Effective multilateral responses are urgently needed to prevent and resolve conflicts, manage economic uncertainty, rescue the Sustainable Development Goals (SDGs), and address challenges to the global norms against the use and possession of nuclear weapons, Guterres added.

In an impassioned speech, Lavrov, the Russian foreign minister, appealed to nations in the global south to see Western criticism of Russian actions in Ukraine as part of a larger U.S. plot to prevent the rise of other world powers.

He outlined “U.S. plans to leverage the openly racist regime [in Kyiv] in the hope of weakening the Russian Federation in a strategic focus on eliminating competitors. It’s clear to all,” he said, “even though not everybody talks about this. It’s not at all about Ukraine.” But the United States, its allies and other representatives on the council insisted it was, in fact, all about Ukraine.
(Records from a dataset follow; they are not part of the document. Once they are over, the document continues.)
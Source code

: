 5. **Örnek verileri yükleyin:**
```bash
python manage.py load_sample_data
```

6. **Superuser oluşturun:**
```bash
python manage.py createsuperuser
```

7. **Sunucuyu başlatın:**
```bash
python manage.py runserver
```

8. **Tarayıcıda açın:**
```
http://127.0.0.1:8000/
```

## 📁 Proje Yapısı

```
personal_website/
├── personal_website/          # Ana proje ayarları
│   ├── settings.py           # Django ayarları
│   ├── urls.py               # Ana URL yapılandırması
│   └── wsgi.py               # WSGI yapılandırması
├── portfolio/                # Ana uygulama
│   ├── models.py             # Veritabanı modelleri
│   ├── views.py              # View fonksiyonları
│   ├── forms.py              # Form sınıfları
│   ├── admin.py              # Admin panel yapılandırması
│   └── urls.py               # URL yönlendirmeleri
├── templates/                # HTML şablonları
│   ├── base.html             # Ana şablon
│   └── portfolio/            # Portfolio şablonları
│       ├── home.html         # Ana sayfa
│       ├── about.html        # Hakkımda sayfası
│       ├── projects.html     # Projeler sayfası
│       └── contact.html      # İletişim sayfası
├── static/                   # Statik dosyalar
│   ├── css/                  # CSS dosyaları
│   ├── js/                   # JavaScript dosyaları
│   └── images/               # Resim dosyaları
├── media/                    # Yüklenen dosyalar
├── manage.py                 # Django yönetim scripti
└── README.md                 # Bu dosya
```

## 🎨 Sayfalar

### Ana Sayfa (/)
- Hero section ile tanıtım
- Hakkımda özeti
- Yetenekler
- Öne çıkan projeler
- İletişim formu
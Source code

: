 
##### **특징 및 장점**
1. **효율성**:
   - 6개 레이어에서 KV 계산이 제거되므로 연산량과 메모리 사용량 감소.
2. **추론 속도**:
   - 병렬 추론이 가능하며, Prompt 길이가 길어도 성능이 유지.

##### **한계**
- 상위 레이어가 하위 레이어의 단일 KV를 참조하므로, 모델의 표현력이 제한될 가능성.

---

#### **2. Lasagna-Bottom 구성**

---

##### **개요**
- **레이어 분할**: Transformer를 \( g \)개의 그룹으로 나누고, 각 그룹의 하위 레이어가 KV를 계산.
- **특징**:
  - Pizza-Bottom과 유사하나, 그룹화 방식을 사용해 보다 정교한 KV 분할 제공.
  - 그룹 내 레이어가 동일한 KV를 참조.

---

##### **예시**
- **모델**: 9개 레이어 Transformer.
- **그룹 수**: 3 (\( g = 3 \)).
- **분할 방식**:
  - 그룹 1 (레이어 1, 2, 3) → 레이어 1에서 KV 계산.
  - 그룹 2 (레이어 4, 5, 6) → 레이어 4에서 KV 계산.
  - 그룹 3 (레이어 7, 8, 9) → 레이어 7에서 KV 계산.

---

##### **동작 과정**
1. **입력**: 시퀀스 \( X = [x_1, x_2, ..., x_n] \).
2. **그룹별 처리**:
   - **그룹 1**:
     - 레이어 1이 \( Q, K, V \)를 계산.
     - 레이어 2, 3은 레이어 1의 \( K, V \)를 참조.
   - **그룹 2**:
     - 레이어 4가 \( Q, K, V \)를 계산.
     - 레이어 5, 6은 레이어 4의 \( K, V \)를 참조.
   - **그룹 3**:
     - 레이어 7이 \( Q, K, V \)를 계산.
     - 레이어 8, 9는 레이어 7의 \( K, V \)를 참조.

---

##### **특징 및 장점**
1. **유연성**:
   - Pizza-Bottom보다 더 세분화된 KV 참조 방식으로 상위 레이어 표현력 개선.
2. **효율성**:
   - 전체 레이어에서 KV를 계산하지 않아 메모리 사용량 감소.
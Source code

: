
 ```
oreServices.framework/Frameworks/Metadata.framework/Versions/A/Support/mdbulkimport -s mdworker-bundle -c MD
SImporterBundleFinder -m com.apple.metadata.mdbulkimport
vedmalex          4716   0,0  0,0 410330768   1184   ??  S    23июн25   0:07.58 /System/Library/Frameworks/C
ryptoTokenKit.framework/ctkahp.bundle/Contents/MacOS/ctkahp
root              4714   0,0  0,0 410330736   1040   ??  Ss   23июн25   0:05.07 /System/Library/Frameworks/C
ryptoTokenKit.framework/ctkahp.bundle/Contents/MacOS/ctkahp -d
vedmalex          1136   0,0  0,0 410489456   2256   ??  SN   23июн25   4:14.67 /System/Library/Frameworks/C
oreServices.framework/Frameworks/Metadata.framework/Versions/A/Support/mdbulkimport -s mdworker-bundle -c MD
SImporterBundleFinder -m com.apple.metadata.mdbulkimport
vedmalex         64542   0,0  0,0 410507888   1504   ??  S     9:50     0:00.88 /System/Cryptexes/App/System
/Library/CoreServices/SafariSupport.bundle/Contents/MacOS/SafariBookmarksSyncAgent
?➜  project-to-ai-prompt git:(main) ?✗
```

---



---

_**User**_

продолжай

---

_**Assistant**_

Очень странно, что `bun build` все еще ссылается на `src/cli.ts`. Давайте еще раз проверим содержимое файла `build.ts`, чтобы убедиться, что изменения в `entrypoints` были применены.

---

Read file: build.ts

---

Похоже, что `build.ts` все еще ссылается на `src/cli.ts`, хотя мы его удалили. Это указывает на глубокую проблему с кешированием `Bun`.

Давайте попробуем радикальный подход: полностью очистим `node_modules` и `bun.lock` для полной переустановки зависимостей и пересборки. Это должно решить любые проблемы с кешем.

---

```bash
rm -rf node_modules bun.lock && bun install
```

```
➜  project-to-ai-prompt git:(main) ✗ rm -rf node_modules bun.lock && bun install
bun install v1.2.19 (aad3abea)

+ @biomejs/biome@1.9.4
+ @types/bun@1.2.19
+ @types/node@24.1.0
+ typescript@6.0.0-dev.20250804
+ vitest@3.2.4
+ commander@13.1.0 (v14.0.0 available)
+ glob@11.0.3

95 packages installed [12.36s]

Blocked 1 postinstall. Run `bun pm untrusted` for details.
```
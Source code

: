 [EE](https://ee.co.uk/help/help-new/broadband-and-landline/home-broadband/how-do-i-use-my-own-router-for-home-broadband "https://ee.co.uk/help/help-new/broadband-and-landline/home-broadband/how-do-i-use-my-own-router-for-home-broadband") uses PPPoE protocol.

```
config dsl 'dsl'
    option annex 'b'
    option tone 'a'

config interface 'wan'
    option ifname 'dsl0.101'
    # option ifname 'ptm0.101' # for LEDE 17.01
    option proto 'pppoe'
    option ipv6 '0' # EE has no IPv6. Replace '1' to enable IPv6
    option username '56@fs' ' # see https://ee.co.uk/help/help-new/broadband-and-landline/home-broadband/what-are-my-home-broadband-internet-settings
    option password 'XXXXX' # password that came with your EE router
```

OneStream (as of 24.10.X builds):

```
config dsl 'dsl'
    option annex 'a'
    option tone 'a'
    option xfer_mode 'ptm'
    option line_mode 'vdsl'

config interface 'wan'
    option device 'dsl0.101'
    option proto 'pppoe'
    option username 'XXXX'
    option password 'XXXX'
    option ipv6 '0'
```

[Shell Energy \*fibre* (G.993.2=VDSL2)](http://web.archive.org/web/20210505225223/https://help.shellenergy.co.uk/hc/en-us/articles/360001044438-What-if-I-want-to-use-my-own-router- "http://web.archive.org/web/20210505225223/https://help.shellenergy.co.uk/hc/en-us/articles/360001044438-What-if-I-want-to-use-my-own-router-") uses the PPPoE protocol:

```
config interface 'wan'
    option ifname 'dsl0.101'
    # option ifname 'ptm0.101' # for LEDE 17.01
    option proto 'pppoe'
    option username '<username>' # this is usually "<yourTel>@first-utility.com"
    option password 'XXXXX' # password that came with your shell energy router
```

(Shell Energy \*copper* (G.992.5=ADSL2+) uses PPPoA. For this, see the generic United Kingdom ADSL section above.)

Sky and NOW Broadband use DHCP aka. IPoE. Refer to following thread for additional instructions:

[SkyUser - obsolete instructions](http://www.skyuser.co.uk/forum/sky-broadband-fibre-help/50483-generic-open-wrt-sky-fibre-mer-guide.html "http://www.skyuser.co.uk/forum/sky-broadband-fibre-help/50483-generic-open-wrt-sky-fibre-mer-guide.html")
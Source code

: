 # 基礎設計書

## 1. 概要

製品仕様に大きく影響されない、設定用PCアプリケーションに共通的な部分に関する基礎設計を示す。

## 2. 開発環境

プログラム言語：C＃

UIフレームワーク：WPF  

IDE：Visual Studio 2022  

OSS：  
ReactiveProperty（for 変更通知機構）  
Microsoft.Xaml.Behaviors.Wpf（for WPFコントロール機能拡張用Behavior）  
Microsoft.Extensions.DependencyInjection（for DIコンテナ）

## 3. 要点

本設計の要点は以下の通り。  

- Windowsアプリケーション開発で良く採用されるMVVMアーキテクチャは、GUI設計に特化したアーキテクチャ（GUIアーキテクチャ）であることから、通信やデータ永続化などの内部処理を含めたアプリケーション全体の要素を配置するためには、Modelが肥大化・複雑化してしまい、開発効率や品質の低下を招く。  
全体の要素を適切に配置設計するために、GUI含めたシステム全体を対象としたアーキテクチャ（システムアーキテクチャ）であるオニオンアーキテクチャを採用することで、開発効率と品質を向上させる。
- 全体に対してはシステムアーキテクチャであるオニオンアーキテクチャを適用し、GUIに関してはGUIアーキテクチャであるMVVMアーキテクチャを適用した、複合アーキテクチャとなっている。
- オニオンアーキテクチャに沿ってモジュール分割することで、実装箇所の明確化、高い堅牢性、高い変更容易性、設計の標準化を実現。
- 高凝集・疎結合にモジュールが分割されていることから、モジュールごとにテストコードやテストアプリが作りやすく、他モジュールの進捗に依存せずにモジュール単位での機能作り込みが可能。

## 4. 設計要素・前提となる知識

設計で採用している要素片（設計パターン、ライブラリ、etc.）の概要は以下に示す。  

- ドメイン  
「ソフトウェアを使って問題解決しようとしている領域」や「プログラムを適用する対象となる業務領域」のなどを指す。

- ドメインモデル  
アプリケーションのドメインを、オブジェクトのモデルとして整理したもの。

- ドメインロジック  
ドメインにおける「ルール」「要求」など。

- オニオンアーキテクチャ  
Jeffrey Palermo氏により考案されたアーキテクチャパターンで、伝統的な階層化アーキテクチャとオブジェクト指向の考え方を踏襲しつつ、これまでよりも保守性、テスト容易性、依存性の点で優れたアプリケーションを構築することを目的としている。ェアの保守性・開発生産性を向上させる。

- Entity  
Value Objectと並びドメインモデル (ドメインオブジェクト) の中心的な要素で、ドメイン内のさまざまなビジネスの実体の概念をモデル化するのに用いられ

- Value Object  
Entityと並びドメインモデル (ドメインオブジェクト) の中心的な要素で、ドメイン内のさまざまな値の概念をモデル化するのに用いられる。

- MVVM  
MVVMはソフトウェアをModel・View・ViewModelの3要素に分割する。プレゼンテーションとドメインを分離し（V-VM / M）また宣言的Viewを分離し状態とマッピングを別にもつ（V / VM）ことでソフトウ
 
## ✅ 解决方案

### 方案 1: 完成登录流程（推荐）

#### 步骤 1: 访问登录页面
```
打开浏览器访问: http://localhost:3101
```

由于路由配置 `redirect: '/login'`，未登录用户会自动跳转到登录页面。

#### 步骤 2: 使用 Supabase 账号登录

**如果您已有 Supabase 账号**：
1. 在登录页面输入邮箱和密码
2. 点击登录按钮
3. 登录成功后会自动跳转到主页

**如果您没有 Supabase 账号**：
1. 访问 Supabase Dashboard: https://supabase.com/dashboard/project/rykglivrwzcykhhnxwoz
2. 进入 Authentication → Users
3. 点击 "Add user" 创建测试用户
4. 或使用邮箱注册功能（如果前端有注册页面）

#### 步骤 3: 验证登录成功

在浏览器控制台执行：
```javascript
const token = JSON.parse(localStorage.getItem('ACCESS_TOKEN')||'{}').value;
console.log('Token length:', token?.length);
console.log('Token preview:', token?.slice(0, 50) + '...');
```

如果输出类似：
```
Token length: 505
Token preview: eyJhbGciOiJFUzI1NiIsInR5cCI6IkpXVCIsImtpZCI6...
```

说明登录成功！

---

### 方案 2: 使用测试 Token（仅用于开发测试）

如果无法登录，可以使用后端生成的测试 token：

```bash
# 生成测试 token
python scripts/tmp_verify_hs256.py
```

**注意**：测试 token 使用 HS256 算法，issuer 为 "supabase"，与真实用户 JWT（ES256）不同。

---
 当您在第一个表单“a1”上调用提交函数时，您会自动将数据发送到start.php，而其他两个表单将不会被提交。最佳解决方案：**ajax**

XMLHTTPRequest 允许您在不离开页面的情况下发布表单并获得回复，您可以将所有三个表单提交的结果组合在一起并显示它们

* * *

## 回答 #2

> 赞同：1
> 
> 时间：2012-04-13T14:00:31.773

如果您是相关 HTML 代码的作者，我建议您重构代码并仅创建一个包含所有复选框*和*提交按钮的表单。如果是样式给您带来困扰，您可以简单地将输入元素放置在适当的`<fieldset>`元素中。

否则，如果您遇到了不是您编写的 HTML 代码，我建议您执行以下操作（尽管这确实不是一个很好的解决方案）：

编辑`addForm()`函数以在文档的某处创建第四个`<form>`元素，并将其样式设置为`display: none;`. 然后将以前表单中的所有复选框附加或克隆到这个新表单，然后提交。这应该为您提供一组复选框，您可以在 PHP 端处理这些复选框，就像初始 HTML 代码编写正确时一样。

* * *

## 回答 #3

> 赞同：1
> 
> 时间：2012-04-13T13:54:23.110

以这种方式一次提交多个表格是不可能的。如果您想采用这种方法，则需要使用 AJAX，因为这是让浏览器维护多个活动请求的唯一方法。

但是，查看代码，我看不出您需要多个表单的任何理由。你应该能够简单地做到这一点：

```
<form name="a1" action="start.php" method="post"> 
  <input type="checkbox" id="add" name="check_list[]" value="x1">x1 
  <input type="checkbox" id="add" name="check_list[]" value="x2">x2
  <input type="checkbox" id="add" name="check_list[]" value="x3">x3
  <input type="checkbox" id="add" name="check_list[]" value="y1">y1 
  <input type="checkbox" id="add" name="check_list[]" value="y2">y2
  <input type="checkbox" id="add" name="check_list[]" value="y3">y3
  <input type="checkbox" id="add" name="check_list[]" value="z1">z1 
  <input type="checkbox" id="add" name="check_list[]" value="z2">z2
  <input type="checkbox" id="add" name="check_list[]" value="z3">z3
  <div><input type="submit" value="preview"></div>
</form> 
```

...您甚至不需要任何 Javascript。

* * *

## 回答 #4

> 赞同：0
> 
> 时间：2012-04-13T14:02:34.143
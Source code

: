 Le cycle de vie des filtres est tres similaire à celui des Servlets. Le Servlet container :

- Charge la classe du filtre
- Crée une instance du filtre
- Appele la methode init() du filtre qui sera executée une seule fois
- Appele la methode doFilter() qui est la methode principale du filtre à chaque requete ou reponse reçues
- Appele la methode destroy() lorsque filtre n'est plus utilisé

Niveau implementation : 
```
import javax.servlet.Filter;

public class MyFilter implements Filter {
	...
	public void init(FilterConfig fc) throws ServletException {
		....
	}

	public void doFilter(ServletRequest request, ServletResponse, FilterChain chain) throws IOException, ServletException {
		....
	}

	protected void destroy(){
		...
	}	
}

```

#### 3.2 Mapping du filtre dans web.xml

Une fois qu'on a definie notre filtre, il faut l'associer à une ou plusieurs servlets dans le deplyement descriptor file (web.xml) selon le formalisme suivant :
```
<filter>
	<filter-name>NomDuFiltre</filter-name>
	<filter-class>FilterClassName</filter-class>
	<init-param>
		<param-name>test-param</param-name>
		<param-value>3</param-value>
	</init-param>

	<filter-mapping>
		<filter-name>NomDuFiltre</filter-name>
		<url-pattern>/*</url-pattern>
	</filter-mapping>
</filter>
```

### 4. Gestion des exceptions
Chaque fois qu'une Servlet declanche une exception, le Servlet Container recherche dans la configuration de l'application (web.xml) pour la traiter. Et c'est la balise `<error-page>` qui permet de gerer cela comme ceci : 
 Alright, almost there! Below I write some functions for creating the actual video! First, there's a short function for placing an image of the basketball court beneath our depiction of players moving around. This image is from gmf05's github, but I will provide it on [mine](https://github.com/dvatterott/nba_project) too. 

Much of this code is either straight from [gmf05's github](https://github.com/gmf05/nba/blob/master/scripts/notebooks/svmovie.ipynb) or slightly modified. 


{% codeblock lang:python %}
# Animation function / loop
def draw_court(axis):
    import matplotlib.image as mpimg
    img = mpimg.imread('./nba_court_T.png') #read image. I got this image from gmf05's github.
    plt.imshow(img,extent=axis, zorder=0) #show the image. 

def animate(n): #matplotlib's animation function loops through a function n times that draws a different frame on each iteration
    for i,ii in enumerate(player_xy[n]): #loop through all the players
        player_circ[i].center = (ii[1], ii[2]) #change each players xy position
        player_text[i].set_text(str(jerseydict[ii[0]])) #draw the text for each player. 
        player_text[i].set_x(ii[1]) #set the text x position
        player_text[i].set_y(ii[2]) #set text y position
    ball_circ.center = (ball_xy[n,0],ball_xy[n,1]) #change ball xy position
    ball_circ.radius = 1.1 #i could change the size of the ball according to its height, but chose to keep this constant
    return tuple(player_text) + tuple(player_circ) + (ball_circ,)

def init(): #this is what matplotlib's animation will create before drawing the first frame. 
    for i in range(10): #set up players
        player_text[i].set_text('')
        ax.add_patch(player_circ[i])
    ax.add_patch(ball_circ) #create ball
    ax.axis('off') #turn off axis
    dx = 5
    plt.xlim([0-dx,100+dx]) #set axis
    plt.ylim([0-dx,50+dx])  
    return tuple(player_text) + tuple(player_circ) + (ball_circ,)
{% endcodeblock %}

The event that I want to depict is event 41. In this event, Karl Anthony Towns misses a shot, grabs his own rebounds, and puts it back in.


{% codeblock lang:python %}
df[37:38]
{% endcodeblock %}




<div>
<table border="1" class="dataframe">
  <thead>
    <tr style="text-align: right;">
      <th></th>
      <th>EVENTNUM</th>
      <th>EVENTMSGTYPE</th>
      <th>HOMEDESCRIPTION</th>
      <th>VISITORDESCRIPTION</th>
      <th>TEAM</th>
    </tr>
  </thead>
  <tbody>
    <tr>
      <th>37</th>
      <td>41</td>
“This is a serious topic, even if it was convened by a council member whose actions demonstrate a blatant disregard for the U.N. Charter,” U.S. Ambassador Linda Thomas-Greenfield told the council. Reading from a copy of the charter, she noted that, among statements about the need to “develop friendly relations among nations based on respect for the principle of equal rights,” and “encouraging respect for human rights and for fundamental freedoms,” it also “states quite clearly: ‘All members shall refrain in their international relations from the threat or use of force against the territorial integrity or political independence of any state.”

“Our hypocritical convener today, Russia, invaded its neighbor in Ukraine and struck at the heart of … all the values that we hold dear,” the U.S. envoy said.